> WHAT IS NEEDED:
A line belongs in the answer if it contains "ResNet"; copy every such line from the entries below.

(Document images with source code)
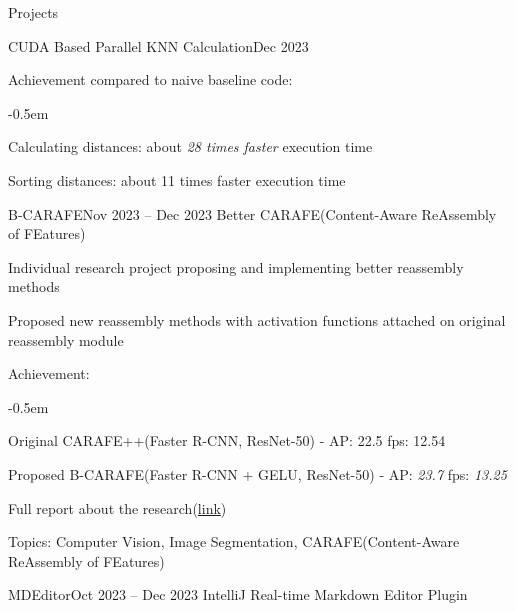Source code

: \documentclass{resume}
\begin{document}
\begin{rSection}{Projects}
\begin{rSubsection}{CUDA Based Parallel KNN Calculation}{Dec 2023}
        \item Achievement compared to naive baseline code:
        \vspace{-0.5em}
        \begin{list}{--}{\setlength{\rightmargin}{1.5em}}
            \itemsep -0.5em

            \item Calculating distances: about \emph{28 times faster} execution time

            \item Sorting distances: about 11 times faster execution time
        \end{list}
    \end{rSubsection}

    \begin{rSubsection}{B-CARAFE}{Nov 2023 -- Dec 2023}
        Better CARAFE(Content-Aware ReAssembly of FEatures)

        \item Individual research project proposing and implementing better reassembly methods

        \item Proposed new reassembly methods with activation functions attached on original reassembly module

        \item Achievement:
        \vspace{-0.5em}
        \begin{list}{--}{\setlength{\rightmargin}{1.5em}}
            \itemsep -0.5em

            \item Original CARAFE++(Faster R-CNN, ResNet-50) - AP: 22.5 fps: 12.54
            
            \item Proposed B-CARAFE(Faster R-CNN + GELU, ResNet-50) - AP: \emph{23.7} fps: \emph{13.25}
        \end{list}

        \item Full report about the research(\href{https://github.com/minsusun/csed539/blob/main/main.pdf}{link})

        \item Topics: Computer Vision, Image Segmentation, CARAFE(Content-Aware ReAssembly of FEatures)
    \end{rSubsection}

    \begin{rSubsection}{MDEditor}{Oct 2023 -- Dec 2023}
        IntelliJ Real-time Markdown Editor Plugin


\end{rSubsection}
\end{rSection}
\end{document}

> SOLUTION TO THIS PROBLEM:
            \item Original CARAFE++(Faster R-CNN, ResNet-50) - AP: 22.5 fps: 12.54
            \item Proposed B-CARAFE(Faster R-CNN + GELU, ResNet-50) - AP: \emph{23.7} fps: \emph{13.25}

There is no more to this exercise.